Harold Hambrose's Wrench in the System is a highly readable and cogent perspective on the lack of effective design in business software, in the spirit of Alan Cooper's The Inmates are Running the Asylum.
Hambrose, founder of user interface consulting firm Electronic Ink, essentially lived through and helped lead the growth of user-centered design over the past 20 years, and much of the book is directly drawn from his professional experiences {Disclaimer: I formerly worked for Hambrose as Director of Human Factors at Electronic Ink].
Wrench in the System combines personal narrative, case studies and historical perspective to point out that the creation of business software does not parallel the successful design processes in other industries such as architecture and product design:
"In the race to deploy new information technology, businesses and software developers often have stumbled because they have ignored traditional methods of product development and have seriously miscalculated the risks of developing software without pausing to find out more about how this new technology will be used. The information technology industry, still in its adolescence, has been in too much of a rush to stop and tie its shoelaces."
The book is targeted at business decision makers - CIOs and CEOs, who have the power to demand usable software, but lack the awareness of why it matters. The focus is more specifically on enterprise software - large scale, technology driven, million dollar software systems that are notoriously challenging to use and difficult to change. Hambrose frequently picks on SAP, both explicitly and implicitly - the book even includes a mini-fable called "The Emperor's New Enterprise System".

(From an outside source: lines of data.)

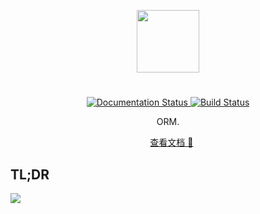 <p align="center">
    <img width="100" src="https://rawcdn.githack.com/yetone/figure_bed/master/olo_logo.png" >
</p>

# 

<p align="center">
    <a href="http://olo.readthedocs.io/zh_CN/latest/?badge=latest">
        <img src="https://readthedocs.org/projects/olo/badge/?version=latest" alt="Documentation Status" />
    </a>
    <a href="https://travis-ci.org/yetone/olo">
        <img alt="Build Status" src="https://travis-ci.org/yetone/olo.svg?branch=master">
    </a>
</p>

<p align="center">
    ORM.
</p>

<p align="center">
    <a href="http://olo.readthedocs.io/zh_CN/latest/?badge=latest">查看文档 📖</a>
</p>

## TL;DR

<img src="https://rawcdn.githack.com/yetone/figure_bed/master/olo1.svg" />

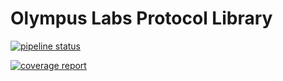 # Olympus Labs Protocol Library

[![pipeline status](https://gitlab.com/aireach/protocol-architecture/badges/master/pipeline.svg)](https://gitlab.com/aireach/protocol-architecture/commits/master)

[![coverage report](https://gitlab.com/aireach/protocol-architecture/badges/master/coverage.svg)](https://gitlab.com/aireach/protocol-architecture/commits/master)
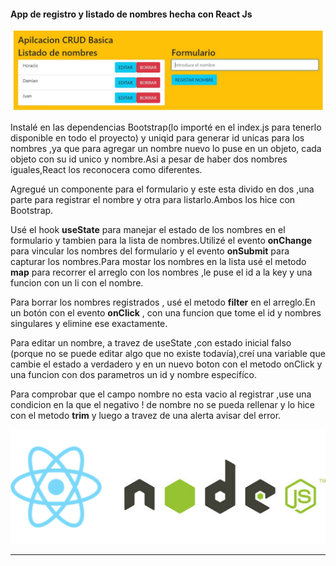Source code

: <h4>App de registro y listado de nombres hecha con  React Js</h4>

![](Screenshots/Screenshot_2.jpg)

<p>Instalé en las dependencias Bootstrap(lo importé en el index.js para tenerlo disponible en todo el proyecto) y uniqid para generar id unicas para los nombres ,ya que para agregar un nombre nuevo lo puse en un objeto, cada objeto con su id unico y nombre.Asi a pesar de haber dos nombres iguales,React los reconocera como diferentes.
<p>Agregué un componente para el formulario y este esta divido en dos ,una parte para registrar el nombre y otra para listarlo.Ambos los hice con Bootstrap.</p>
Usé el hook <strong>useState</strong> para manejar el estado de los nombres en el formulario y tambien para la lista de nombres.Utilizé el evento <strong>onChange</strong> para vincular los nombres  del formulario y el evento <strong>onSubmit</strong> para capturar los nombres.</p<
<p>Para mostar los nombres en la lista  usé el metodo <strong>map</strong> para recorrer el arreglo con los nombres ,le puse el id  a la key y una funcion con un li con el nombre.</p>
<p>Para borrar los nombres registrados , usé el metodo <strong>filter</strong> en el arreglo.En un botón con el evento <strong>onClick</strong> , con una funcion que tome el id y nombres singulares y elimine ese exactamente.</p>
<p>Para editar un nombre, a travez de useState ,con estado inicial falso (porque no se puede editar algo que no existe todavía),creí una variable que cambie el estado a verdadero y en un nuevo boton con el metodo onClick y una funcion con dos parametros un  id y nombre especifíco.</p>
Para comprobar que el campo nombre no esta vacio al registrar ,use una condicion en la que el negativo ! de nombre no se pueda rellenar y lo hice con el metodo <strong>trim</strong> y luego a travez de una alerta avisar del error.

![](Screenshots/reactnode.png)

----
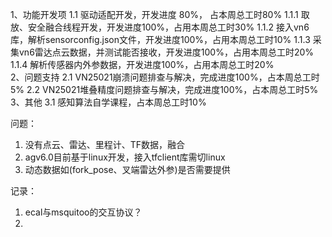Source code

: 

1、功能开发项
    1.1 驱动适配开发，开发进度 80%， 占本周总工时80%
	    1.1.1 取放、安全融合线程开发，开发进度100%，占用本周总工时30% 
		1.1.2 接入vn6库，解析sensorconfig.json文件，开发进度100%，占用本周总工时10% 
		1.1.3 采集vn6雷达点云数据，并测试能否接收，开发进度100%，占用本周总工时20%
		1.1.4 解析传感器内外参数据，开发进度100%，占用本周总工时20%    
2、问题支持 
	2.1 VN25021崩溃问题排查与解决，完成进度100%，占本周总工时5%
	2.2 VN25021堆叠精度问题排查与解决，完成进度100%，占本周总工时5%
3、其他
	3.1 感知算法自学课程，占本周总工时10%


问题：
1. 没有点云、雷达、里程计、TF数据，融合
2. agv6.0目前基于linux开发，接入tfclient库需切linux
3. 动态数据如(fork_pose、叉端雷达外参)是否需要提供



记录：
1. ecal与msquitoo的交互协议？
2. 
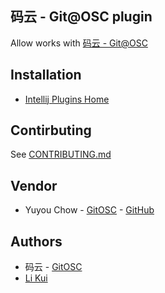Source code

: ## 码云 - Git@OSC plugin

Allow works with [码云 - Git@OSC](https://git.oschina.net)

## Installation

* [Intellij Plugins Home](https://plugins.jetbrains.com/plugin/8383)

## Contirbuting

See [CONTRIBUTING.md](CONTRIBUTING.md)

## Vendor
* Yuyou Chow - [GitOSC](https://git.oschina.net/youscape) - [GitHub](https://github.com/zyuyou)

## Authors
* 码云 - [GitOSC](https://git.oschina.net/oschina/intellij-gitosc)
* [Li Kui](likui@oschina.cn)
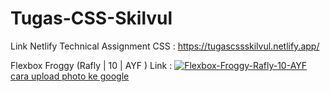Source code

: # Tugas-CSS-Skilvul
Link Netlify Technical Assignment CSS : https://tugascssskilvul.netlify.app/

Flexbox Froggy (Rafly | 10 | AYF ) Link :
<a href="https://ibb.co/CJWh71h"><img src="https://i.ibb.co/xm3JjCJ/Flexbox-Froggy-Rafly-10-AYF.jpg" alt="Flexbox-Froggy-Rafly-10-AYF" border="0"></a><br /><a target='_blank' href='https://id.imgbb.com/'>cara upload photo ke google</a><br />
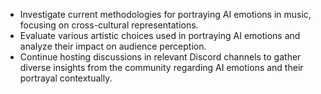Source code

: - Investigate current methodologies for portraying AI emotions in music, focusing on cross-cultural representations.
- Evaluate various artistic choices used in portraying AI emotions and analyze their impact on audience perception.
- Continue hosting discussions in relevant Discord channels to gather diverse insights from the community regarding AI emotions and their portrayal contextually.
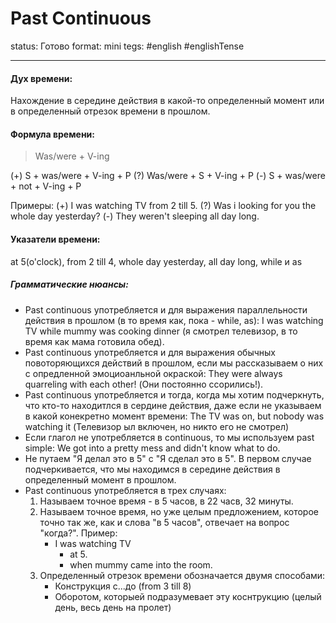 # Past Continuous
status: Готово
format: mini
tegs: #english #englishTense 

---
#### Дух времени: 
Нахождение в середине действия в какой-то определенный момент или в определенный отрезок времени в прошлом.

#### Формула времени: 
> Was/were + V-ing

(+)  S + was/were + V-ing + P
(?) Was/were + S + V-ing + P
(-)  S + was/were + not + V-ing + P

Примеры:
(+) I was watching TV from 2 till 5.
(?) Was i looking for you the whole day yesterday?
(-) They weren't sleeping all day long.

#### Указатели времени:
at 5(o'clock), from 2 till 4, whole day yesterday, all day long, while и as
 
##### Грамматические нюансы: 
- Past continuous употребляется и для выражения параллельности действия в прошлом (в то время как, пока - while, as): 
	I was watching TV while mummy was cooking dinner (я смотрел телевизор, в то время как мама готовила обед).
- Past continuous употребляется и для выражения обычных повоторяющихся действий в прошлом, если мы рассказываем о них с опредленной эмоциоанльной окраской:
	They were always quarreling with each other! (Они постоянно ссорились!).
- Past continuous употребляется и тогда, когда мы хотим подчеркнуть, что кто-то находитлся в сердине действия, даже если не указываем в какой конекретно момент времени:
	The TV was on, but nobody was watching it (Телевизор ыл включен, но никто его не смотрел)
- Если глагол не употребляется в continuous, то мы используем past simple:
	We got into a pretty mess and didn't know what to do.
- Не путаем "Я делал это в 5" с "Я сделал это в 5". В первом случае подчеркивается, что мы находимся в середине действия в определенный момент в прошлом.
- Past continuous употребляется в трех случаях:
	1. Называем точное время - в 5 часов, в 22 часв, 32 минуты.
	2. Называем точное время, но уже целым предложением, которое точно так же, как и слова "в 5 часов", отвечает на вопрос "когда?".
		Пример:
		- I was watching TV
			- at 5.
			- when mummy came into the room.
	3. Определенный отрезок времени обозначается двумя способами:
		- Конструкция с...до (from 3 till 8)
		- Оборотом, которыей подразумевает эту коснтрукцию (целый день, весь день на пролет)
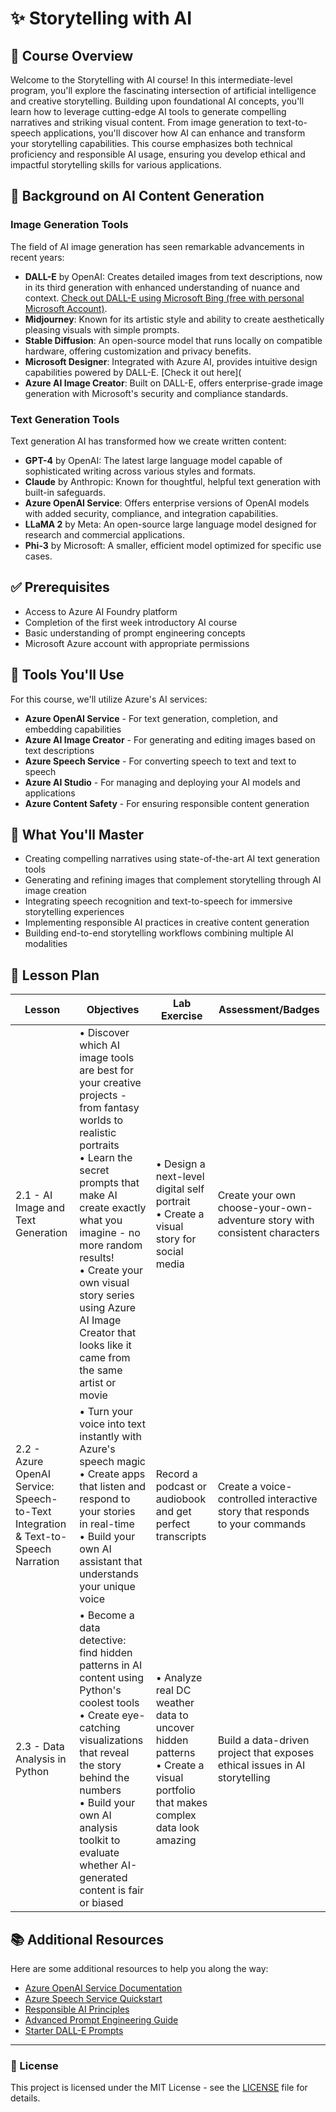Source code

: # ✨ Storytelling with AI

## 📔 Course Overview

Welcome to the Storytelling with AI course! In this intermediate-level program, you'll explore the fascinating intersection of artificial intelligence and creative storytelling. Building upon foundational AI concepts, you'll learn how to leverage cutting-edge AI tools to generate compelling narratives and striking visual content. From image generation to text-to-speech applications, you'll discover how AI can enhance and transform your storytelling capabilities. This course emphasizes both technical proficiency and responsible AI usage, ensuring you develop ethical and impactful storytelling skills for various applications.

## 🎨 Background on AI Content Generation

### Image Generation Tools

The field of AI image generation has seen remarkable advancements in recent years:

- **DALL-E** by OpenAI: Creates detailed images from text descriptions, now in its third generation with enhanced understanding of nuance and context. [Check out DALL-E using Microsoft Bing (free with personal Microsoft Account)](https://www.bing.com/images/create).
- **Midjourney**: Known for its artistic style and ability to create aesthetically pleasing visuals with simple prompts.
- **Stable Diffusion**: An open-source model that runs locally on compatible hardware, offering customization and privacy benefits.
- **Microsoft Designer**: Integrated with Azure AI, provides intuitive design capabilities powered by DALL-E. [Check it out here](
- **Azure AI Image Creator**: Built on DALL-E, offers enterprise-grade image generation with Microsoft's security and compliance standards.

### Text Generation Tools

Text generation AI has transformed how we create written content:

- **GPT-4** by OpenAI: The latest large language model capable of sophisticated writing across various styles and formats.
- **Claude** by Anthropic: Known for thoughtful, helpful text generation with built-in safeguards.
- **Azure OpenAI Service**: Offers enterprise versions of OpenAI models with added security, compliance, and integration capabilities.
- **LLaMA 2** by Meta: An open-source large language model designed for research and commercial applications.
- **Phi-3** by Microsoft: A smaller, efficient model optimized for specific use cases.

## ✅ Prerequisites

- Access to Azure AI Foundry platform
- Completion of the first week introductory AI course
- Basic understanding of prompt engineering concepts
- Microsoft Azure account with appropriate permissions

## 🧰 Tools You'll Use

For this course, we'll utilize Azure's AI services:

- **Azure OpenAI Service** - For text generation, completion, and embedding capabilities
- **Azure AI Image Creator** - For generating and editing images based on text descriptions
- **Azure Speech Service** - For converting speech to text and text to speech
- **Azure AI Studio** - For managing and deploying your AI models and applications
- **Azure Content Safety** - For ensuring responsible content generation

## 🎯 What You'll Master

- Creating compelling narratives using state-of-the-art AI text generation tools
- Generating and refining images that complement storytelling through AI image creation
- Integrating speech recognition and text-to-speech for immersive storytelling experiences
- Implementing responsible AI practices in creative content generation
- Building end-to-end storytelling workflows combining multiple AI modalities

## 📌 Lesson Plan

|Lesson |Objectives | Lab Exercise | Assessment/Badges
| ----------- | ----------- | ----------- | ----------- |
| 2.1 - AI Image and Text Generation |• Discover which AI image tools are best for your creative projects - from fantasy worlds to realistic portraits<br>• Learn the secret prompts that make AI create exactly what you imagine - no more random results!<br>• Create your own visual story series using Azure AI Image Creator that looks like it came from the same artist or movie | • Design a next-level digital self portrait<br>• Create a visual story for social media | Create your own choose-your-own-adventure story with consistent characters
| 2.2 - Azure OpenAI Service: Speech-to-Text Integration & Text-to-Speech Narration |• Turn your voice into text instantly with Azure's speech magic<br>• Create apps that listen and respond to your stories in real-time<br>• Build your own AI assistant that understands your unique voice | Record a podcast or audiobook and get perfect transcripts | Create a voice-controlled interactive story that responds to your commands
| 2.3 - Data Analysis in Python |• Become a data detective: find hidden patterns in AI content using Python's coolest tools<br>• Create eye-catching visualizations that reveal the story behind the numbers<br>• Build your own AI analysis toolkit to evaluate whether AI-generated content is fair or biased | • Analyze real DC weather data to uncover hidden patterns<br>• Create a visual portfolio that makes complex data look amazing | Build a data-driven project that exposes ethical issues in AI storytelling

## 📚 Additional Resources

Here are some additional resources to help you along the way:

- [Azure OpenAI Service Documentation](https://learn.microsoft.com/en-us/azure/ai-services/openai/)
- [Azure Speech Service Quickstart](https://learn.microsoft.com/en-us/azure/ai-services/speech-service/get-started-speech-to-text)
- [Responsible AI Principles](https://www.microsoft.com/en-us/ai/responsible-ai)
- [Advanced Prompt Engineering Guide](https://learn.microsoft.com/en-us/azure/ai-services/openai/concepts/advanced-prompt-engineering)
- [Starter DALL-E Prompts](https://mockey.ai/blog/dall-e-prompts/)

---

### 📄 License

This project is licensed under the MIT License - see the [LICENSE](LICENSE) file for details.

The majority of Wrench is spent defining the problem with examples from healthcare, financial services, energy, etc. A reader who is already well versed in user-centered design will likely find these examples familiar, and somewhat repetitive. But where Hambrose excels is in articulating the value and impact of design to business, for example:
"It's not a lack of technical know-how or business expertise or even a shortage of time or money that accounts for software's failure to provide the information we need. The source of most of the trouble is a fundamental conflict between human beings and their machines, a conflict that causes profound misunderstanding"
The book itself, with clear typography and substantive paper stock, exemplifies user-centered design, as well as the still evident value of paper over electronic books. It should benefit those sleepy business decision makers who clearly still need it, but it's language and stories will also benefit user-centered design practicioners who can apply its lessons to their own internal and external design sales challenges.